On April 14, Elon Musk was on a stage in Vancouver at a TED talk, asked to define what he believed should be Twitter’s role regarding content. It was early days in the six-month will-he-or-won’t-he own Twitter roller coaster.
Musk seemed to be thinking on his feet, trying to answer the one question that is certain to frame his ownership of the world’s largest digital town square.
“It’s just really important that people have both the reality and the perception that they’re able to speak freely within the bounds of the law,” he said.
He’d just made an offer to buy Twitter, and it’s fair to assume that he didn’t have all the answers as to what he’d do with the platform. But the phrase “within the bounds of the law” seemed quite specific, and relevant, referring to free speech as defined by the government.
Since that time, there have been many widely reported ups and downs to Musk’s ride to ownership of Twitter, but the question of free speech has never been far from the surface. Musk continues to define himself as a free speech absolutist, saying “When in doubt, leave it up.”
But in a little-reported, hour-long “all-hands” conversation with Twitter employees, Musk’s definition of free speech ran into some headwinds. The July 22 conversation was released by the controversial and journalistically ambiguous far-right Project Veritas, but the recording certainly appears legitimate, and Twitter has made no public protests or takedowns of the file we are reporting here.
The conversation was moderated by Twitter’s chief marketing officer Leslie Berland, who asked: “Around the world there are some countries that have laws that limit speech and sometimes actually use these laws to silence disagreement with the government… so how do you think about that as it relates to the local laws and what that means?”
This question is important. What Berland is asking is, how does Twitter stand up to — for example — Saudi Arabia? The Committee to Project Journalists lists Saudi Arabia as number four of the ten most censored countries in the world. Of the top five, Twitter isn’t in China or North Korea, but it is very much in Saudi Arabia.
Musk’s response to the question of Saudi censorship: “I’m in favor of going as far as the law will allow us. If the law, you know, says employees would get arrested in the country if we didn’t adhere to the law, then we would also adhere to the law or exit the country or something.”
So the question is, when Musk says “the law will allow us,” what countries’ laws is he referring to?

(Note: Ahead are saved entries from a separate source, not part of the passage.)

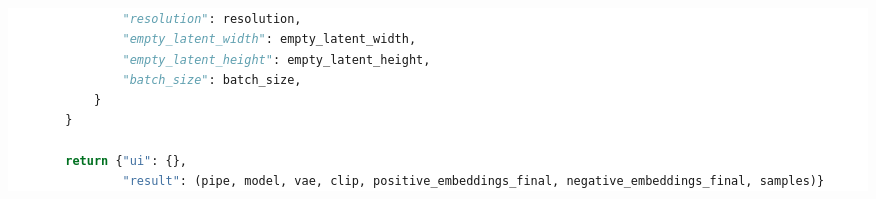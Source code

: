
 ```python
                "resolution": resolution,
                "empty_latent_width": empty_latent_width,
                "empty_latent_height": empty_latent_height,
                "batch_size": batch_size,
            }
        }

        return {"ui": {},
                "result": (pipe, model, vae, clip, positive_embeddings_final, negative_embeddings_final, samples)}

```
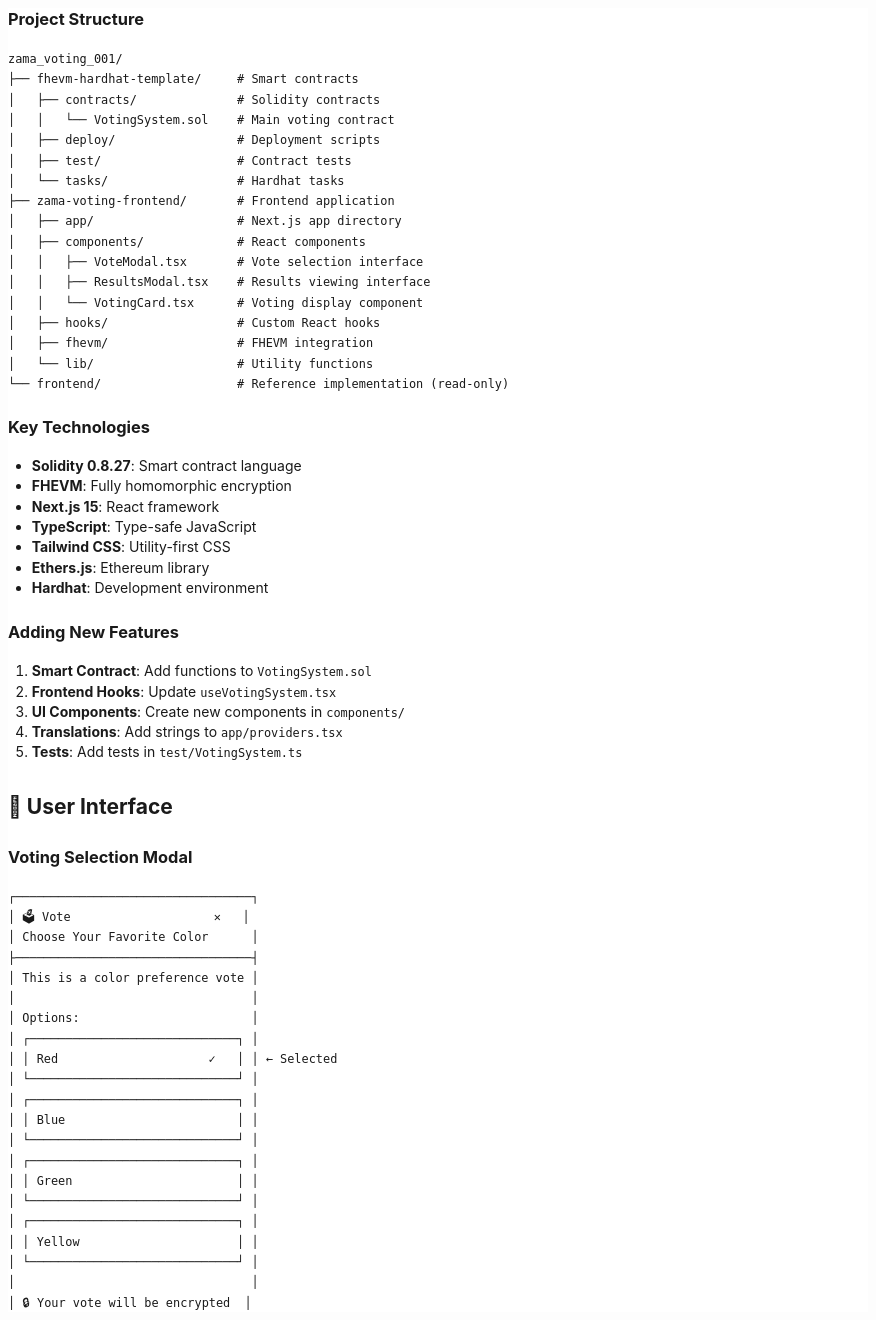 ### Project Structure
```
zama_voting_001/
├── fhevm-hardhat-template/     # Smart contracts
│   ├── contracts/              # Solidity contracts
│   │   └── VotingSystem.sol    # Main voting contract
│   ├── deploy/                 # Deployment scripts
│   ├── test/                   # Contract tests
│   └── tasks/                  # Hardhat tasks
├── zama-voting-frontend/       # Frontend application
│   ├── app/                    # Next.js app directory
│   ├── components/             # React components
│   │   ├── VoteModal.tsx       # Vote selection interface
│   │   ├── ResultsModal.tsx    # Results viewing interface
│   │   └── VotingCard.tsx      # Voting display component
│   ├── hooks/                  # Custom React hooks
│   ├── fhevm/                  # FHEVM integration
│   └── lib/                    # Utility functions
└── frontend/                   # Reference implementation (read-only)
```

### Key Technologies
- **Solidity 0.8.27**: Smart contract language
- **FHEVM**: Fully homomorphic encryption
- **Next.js 15**: React framework
- **TypeScript**: Type-safe JavaScript
- **Tailwind CSS**: Utility-first CSS
- **Ethers.js**: Ethereum library
- **Hardhat**: Development environment

### Adding New Features
1. **Smart Contract**: Add functions to `VotingSystem.sol`
2. **Frontend Hooks**: Update `useVotingSystem.tsx`
3. **UI Components**: Create new components in `components/`
4. **Translations**: Add strings to `app/providers.tsx`
5. **Tests**: Add tests in `test/VotingSystem.ts`

## 🎨 User Interface

### Voting Selection Modal
```
┌─────────────────────────────────┐
│ 🗳️ Vote                    ✕   │
│ Choose Your Favorite Color      │
├─────────────────────────────────┤
│ This is a color preference vote │
│                                 │
│ Options:                        │
│ ┌─────────────────────────────┐ │
│ │ Red                     ✓   │ │ ← Selected
│ └─────────────────────────────┘ │
│ ┌─────────────────────────────┐ │
│ │ Blue                        │ │
│ └─────────────────────────────┘ │
│ ┌─────────────────────────────┐ │
│ │ Green                       │ │
│ └─────────────────────────────┘ │
│ ┌─────────────────────────────┐ │
│ │ Yellow                      │ │
│ └─────────────────────────────┘ │
│                                 │
│ 🔒 Your vote will be encrypted  │
```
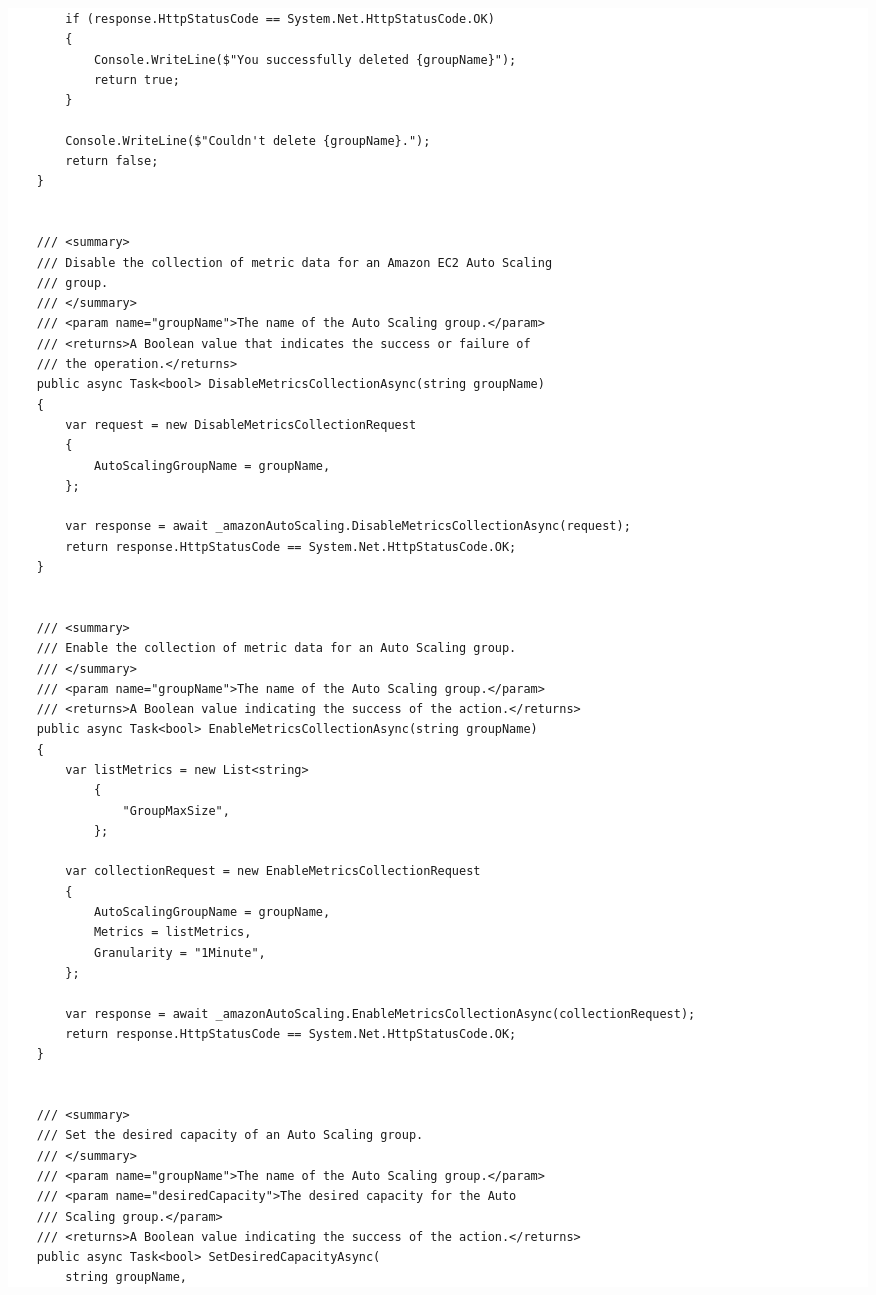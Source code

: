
 ```
        if (response.HttpStatusCode == System.Net.HttpStatusCode.OK)
        {
            Console.WriteLine($"You successfully deleted {groupName}");
            return true;
        }

        Console.WriteLine($"Couldn't delete {groupName}.");
        return false;
    }


    /// <summary>
    /// Disable the collection of metric data for an Amazon EC2 Auto Scaling
    /// group.
    /// </summary>
    /// <param name="groupName">The name of the Auto Scaling group.</param>
    /// <returns>A Boolean value that indicates the success or failure of
    /// the operation.</returns>
    public async Task<bool> DisableMetricsCollectionAsync(string groupName)
    {
        var request = new DisableMetricsCollectionRequest
        {
            AutoScalingGroupName = groupName,
        };

        var response = await _amazonAutoScaling.DisableMetricsCollectionAsync(request);
        return response.HttpStatusCode == System.Net.HttpStatusCode.OK;
    }


    /// <summary>
    /// Enable the collection of metric data for an Auto Scaling group.
    /// </summary>
    /// <param name="groupName">The name of the Auto Scaling group.</param>
    /// <returns>A Boolean value indicating the success of the action.</returns>
    public async Task<bool> EnableMetricsCollectionAsync(string groupName)
    {
        var listMetrics = new List<string>
            {
                "GroupMaxSize",
            };

        var collectionRequest = new EnableMetricsCollectionRequest
        {
            AutoScalingGroupName = groupName,
            Metrics = listMetrics,
            Granularity = "1Minute",
        };

        var response = await _amazonAutoScaling.EnableMetricsCollectionAsync(collectionRequest);
        return response.HttpStatusCode == System.Net.HttpStatusCode.OK;
    }


    /// <summary>
    /// Set the desired capacity of an Auto Scaling group.
    /// </summary>
    /// <param name="groupName">The name of the Auto Scaling group.</param>
    /// <param name="desiredCapacity">The desired capacity for the Auto
    /// Scaling group.</param>
    /// <returns>A Boolean value indicating the success of the action.</returns>
    public async Task<bool> SetDesiredCapacityAsync(
        string groupName,
```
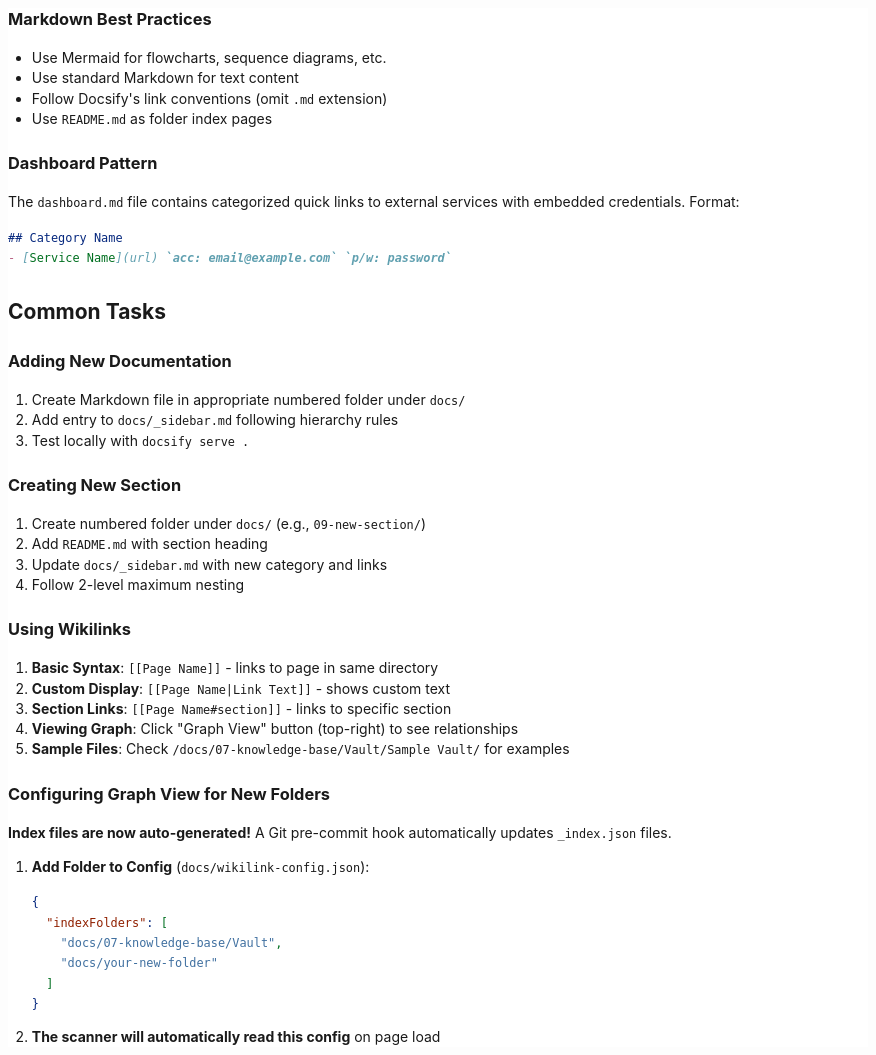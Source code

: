 ### Markdown Best Practices
- Use Mermaid for flowcharts, sequence diagrams, etc.
- Use standard Markdown for text content
- Follow Docsify's link conventions (omit `.md` extension)
- Use `README.md` as folder index pages

### Dashboard Pattern
The `dashboard.md` file contains categorized quick links to external services with embedded credentials. Format:
```markdown
## Category Name
- [Service Name](url) `acc: email@example.com` `p/w: password`
```

## Common Tasks

### Adding New Documentation
1. Create Markdown file in appropriate numbered folder under `docs/`
2. Add entry to `docs/_sidebar.md` following hierarchy rules
3. Test locally with `docsify serve .`

### Creating New Section
1. Create numbered folder under `docs/` (e.g., `09-new-section/`)
2. Add `README.md` with section heading
3. Update `docs/_sidebar.md` with new category and links
4. Follow 2-level maximum nesting

### Using Wikilinks
1. **Basic Syntax**: `[[Page Name]]` - links to page in same directory
2. **Custom Display**: `[[Page Name|Link Text]]` - shows custom text
3. **Section Links**: `[[Page Name#section]]` - links to specific section
4. **Viewing Graph**: Click "Graph View" button (top-right) to see relationships
5. **Sample Files**: Check `/docs/07-knowledge-base/Vault/Sample Vault/` for examples

### Configuring Graph View for New Folders

**Index files are now auto-generated!** A Git pre-commit hook automatically updates `_index.json` files.

1. **Add Folder to Config** (`docs/wikilink-config.json`):
   ```json
   {
     "indexFolders": [
       "docs/07-knowledge-base/Vault",
       "docs/your-new-folder"
     ]
   }
   ```

2. **The scanner will automatically read this config** on page load
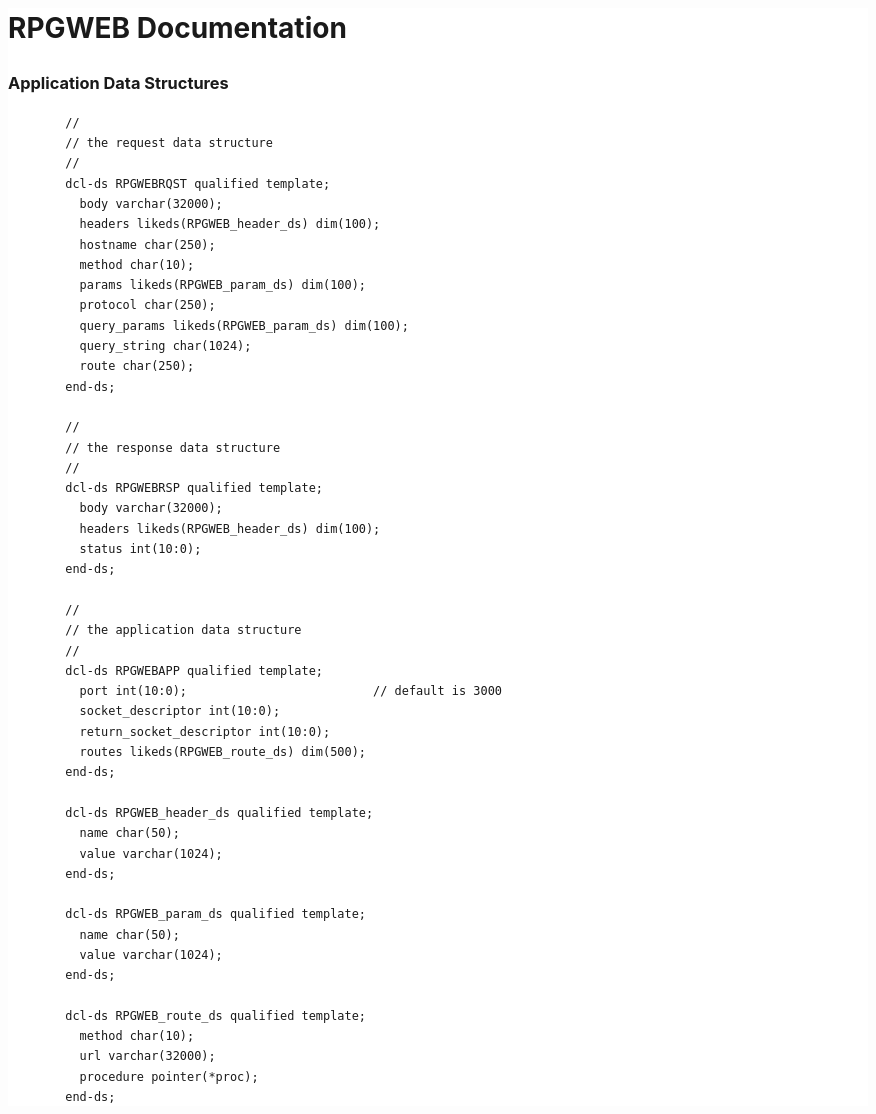 # RPGWEB Documentation

### Application Data Structures
```
        //
        // the request data structure
        //
        dcl-ds RPGWEBRQST qualified template;
          body varchar(32000);
          headers likeds(RPGWEB_header_ds) dim(100);
          hostname char(250);
          method char(10);
          params likeds(RPGWEB_param_ds) dim(100);
          protocol char(250);
          query_params likeds(RPGWEB_param_ds) dim(100);
          query_string char(1024);
          route char(250);
        end-ds;

        //
        // the response data structure
        //
        dcl-ds RPGWEBRSP qualified template;
          body varchar(32000);
          headers likeds(RPGWEB_header_ds) dim(100);
          status int(10:0);
        end-ds;

        //
        // the application data structure
        //
        dcl-ds RPGWEBAPP qualified template;
          port int(10:0);                          // default is 3000
          socket_descriptor int(10:0);
          return_socket_descriptor int(10:0);
          routes likeds(RPGWEB_route_ds) dim(500);
        end-ds;

        dcl-ds RPGWEB_header_ds qualified template;
          name char(50);
          value varchar(1024);
        end-ds;

        dcl-ds RPGWEB_param_ds qualified template;
          name char(50);
          value varchar(1024);
        end-ds;

        dcl-ds RPGWEB_route_ds qualified template;
          method char(10);
          url varchar(32000);
          procedure pointer(*proc);
        end-ds;
```
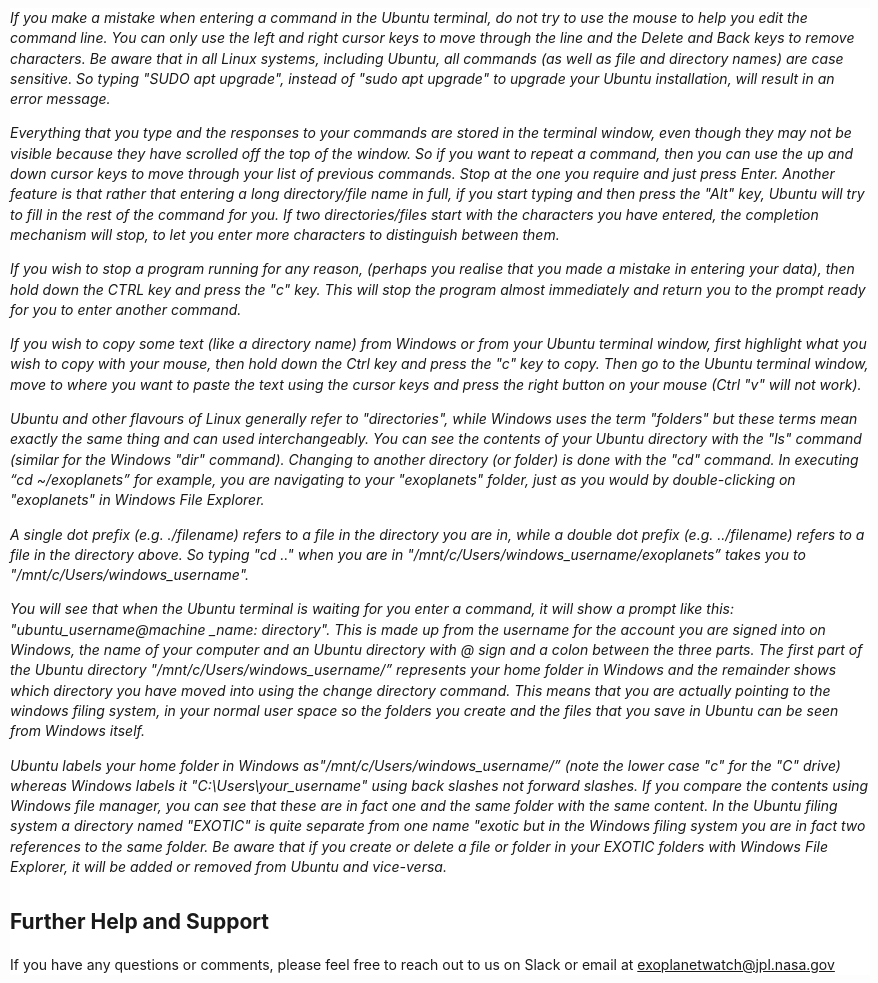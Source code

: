 *If you make a mistake when entering a command in the Ubuntu terminal, do not try to use the mouse to help you edit the command line. You can only use the left and right cursor keys to move through the line and the Delete and Back keys to remove characters. Be aware that in all Linux systems, including Ubuntu, all commands (as well as file and directory names) are case sensitive. So typing "SUDO apt upgrade", instead of "sudo apt upgrade" to upgrade your Ubuntu installation, will result in an error message.*

*Everything that you type and the responses to your commands are stored in the terminal window, even though they may not be visible because they have scrolled off the top of the window. So if you want to repeat a command, then you can use the up and down cursor keys to move through your list of previous commands. Stop at the one you require and just press Enter. Another feature is that rather that entering a long directory/file name in full, if you start typing and then press the "Alt" key, Ubuntu will try to fill in the rest of the command for you. If two directories/files start with the characters you have entered, the completion mechanism will stop, to let you enter more characters to distinguish between them.*

*If you wish to stop a program running for any reason, (perhaps you realise that you made a mistake in entering your data), then hold down the CTRL key and press the "c" key. This will stop the program almost immediately and return you to the prompt ready for you to enter another command.*

*If you wish to copy some text (like a directory name) from Windows or from your Ubuntu terminal window, first highlight what you wish to copy with your mouse, then hold down the Ctrl key and press the "c" key to copy. Then go to the Ubuntu terminal window, move to where you want to paste the text using the cursor keys and press the right button on your mouse (Ctrl "v" will not work).*

*Ubuntu and other flavours of Linux generally refer to "directories", while Windows uses the term "folders" but these terms mean exactly the same thing and can used interchangeably. You can see the contents of your Ubuntu directory with the "ls" command (similar for the Windows "dir" command). Changing to another directory (or folder) is done with the "cd" command. In executing “cd ~/exoplanets” for example, you are navigating to your "exoplanets" folder, just as you would by double-clicking on "exoplanets" in Windows File Explorer.*

*A single dot prefix (e.g. ./filename) refers to a file in the directory you are in, while a double dot prefix (e.g. ../filename) refers to a file in the directory above. So typing "cd .." when you are in "/mnt/c/Users/windows_username/exoplanets” takes you to "/mnt/c/Users/windows_username".*

*You will see that when the Ubuntu terminal is waiting for you enter a command, it will show a prompt like this: "ubuntu_username@machine _name: directory". This is made up from the username for the account you are signed into on Windows, the name of your computer and an Ubuntu directory with @ sign and a colon between the three parts. The first part of the Ubuntu directory "/mnt/c/Users/windows_username/” represents your home folder in Windows and the remainder shows which directory you have moved into using the change directory command. This means that you are actually pointing to the windows filing system, in your normal user space so the folders you create and the files that you save in Ubuntu can be seen from Windows itself.* 

*Ubuntu labels your home folder in Windows as"/mnt/c/Users/windows_username/” (note the lower case "c" for the "C" drive) whereas Windows labels it "C:\Users\your_username" using back slashes not forward slashes. If you compare the contents using Windows file manager, you can see that these are in fact one and the same folder with the same content. In the Ubuntu filing system a directory named "EXOTIC" is quite separate from one name "exotic but in the Windows filing system you are in fact two references to the same folder. Be aware that if you create or delete a file or folder in your EXOTIC folders with Windows File Explorer, it will be added or removed from Ubuntu and vice-versa.* 

## Further Help and Support

If you have any questions or comments, please feel free to reach out to us on Slack or email at [exoplanetwatch@jpl.nasa.gov](exoplanetwatch@jpl.nasa.gov)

When the original deal was announced, Bloomberg soon reported: “Saudi Prince Alwaleed bin Talal Al Saud wrote ‘Great to connect with you my “new” friend @elonmusk,’ Alwaleed tweeted Thursday, shortly after a Securities and Exchange Commission filing showed [Musk] agreed to roll his entire $1.9 billion stake into a privatized Twitter.”
Of course that’s the same country whose prime minister, Crown Prince Mohammed bin Salman, was reported to have approved the assassination of the Washington Post journalist Jamal Khashoggi in 2018.
Twitter, as with any of the large multinational platforms, isn’t in a position to create country-specific censored versions of platforms to abide by regional or local censorship limitations.
Which is why the question from the Twitter CMO about how Twitter would choose to adhere to specific laws not an insignificant question for a global platform.
Can Twitter, under the ownership of Elon Musk, be the home of a free speech absolutist policy as has been promised, and operate without limits in Saudi Arabia? The future of Twitters’s editorial freedom may turn out to be more complicated than Musk lets on.